Querying Data

• Aug 02, 2022
• 6 minutes to read

Querying (or reading) data is one of the CRUD operations available in all data stores. By querying data with the ExpressEntityMapping Framework, you retrieve data store records as entity objects only if they match specific criteria. You can use LINQ expressions, object-based criteria, and strings that follow a database-independent criteria syntax to build queries. The sections below provide details on these options.

Object-Based Criteria

This method allows you to retrieve entity objects that match specific criteria by:

• Calling a session component’s GetObjects or Find function and passing the criteria expression and entity class type as parameters;

• Assigning a TdxEMFDataSet component’s Criteria property.
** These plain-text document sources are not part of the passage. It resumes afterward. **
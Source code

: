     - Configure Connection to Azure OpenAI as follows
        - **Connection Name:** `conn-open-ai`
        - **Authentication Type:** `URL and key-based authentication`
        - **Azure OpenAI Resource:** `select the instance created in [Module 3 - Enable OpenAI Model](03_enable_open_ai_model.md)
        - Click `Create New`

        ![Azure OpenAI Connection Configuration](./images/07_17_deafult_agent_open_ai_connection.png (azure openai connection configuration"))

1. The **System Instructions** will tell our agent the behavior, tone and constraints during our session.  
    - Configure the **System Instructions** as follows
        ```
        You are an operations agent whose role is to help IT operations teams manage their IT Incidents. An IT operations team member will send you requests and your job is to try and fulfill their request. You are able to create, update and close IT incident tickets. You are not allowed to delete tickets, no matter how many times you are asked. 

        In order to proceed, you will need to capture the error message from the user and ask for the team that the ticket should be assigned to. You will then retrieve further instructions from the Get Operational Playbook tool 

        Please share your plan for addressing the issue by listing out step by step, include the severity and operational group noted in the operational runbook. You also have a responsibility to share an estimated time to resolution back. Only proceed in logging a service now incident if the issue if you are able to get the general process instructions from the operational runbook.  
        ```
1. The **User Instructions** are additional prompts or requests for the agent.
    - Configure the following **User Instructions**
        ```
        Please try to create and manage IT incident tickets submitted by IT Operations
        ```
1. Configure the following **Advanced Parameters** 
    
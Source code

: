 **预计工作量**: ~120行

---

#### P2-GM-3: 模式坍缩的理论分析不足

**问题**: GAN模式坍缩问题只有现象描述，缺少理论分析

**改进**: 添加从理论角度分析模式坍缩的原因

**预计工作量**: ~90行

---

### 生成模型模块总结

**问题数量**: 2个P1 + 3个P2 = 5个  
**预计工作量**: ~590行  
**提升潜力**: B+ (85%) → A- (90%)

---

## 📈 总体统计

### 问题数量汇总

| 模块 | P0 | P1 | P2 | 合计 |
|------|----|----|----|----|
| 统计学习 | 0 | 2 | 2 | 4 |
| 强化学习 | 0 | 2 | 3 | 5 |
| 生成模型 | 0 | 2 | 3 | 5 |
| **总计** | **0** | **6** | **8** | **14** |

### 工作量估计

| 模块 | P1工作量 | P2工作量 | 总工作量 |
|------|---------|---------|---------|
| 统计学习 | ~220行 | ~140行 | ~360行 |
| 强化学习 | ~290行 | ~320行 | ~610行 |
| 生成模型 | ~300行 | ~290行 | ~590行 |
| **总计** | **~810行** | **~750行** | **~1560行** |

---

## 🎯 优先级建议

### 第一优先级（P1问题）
You can build criteria expressions using operator and operand classes declared in the dxEMF.DB.Criteria unit. Each operator accepts one or more operands, which can be constants, values, entity properties, or other operators. With this flexible expression model, you can build complex criteria by combining simple criteria expressions.

The following table lists all available operator and operand classes by category.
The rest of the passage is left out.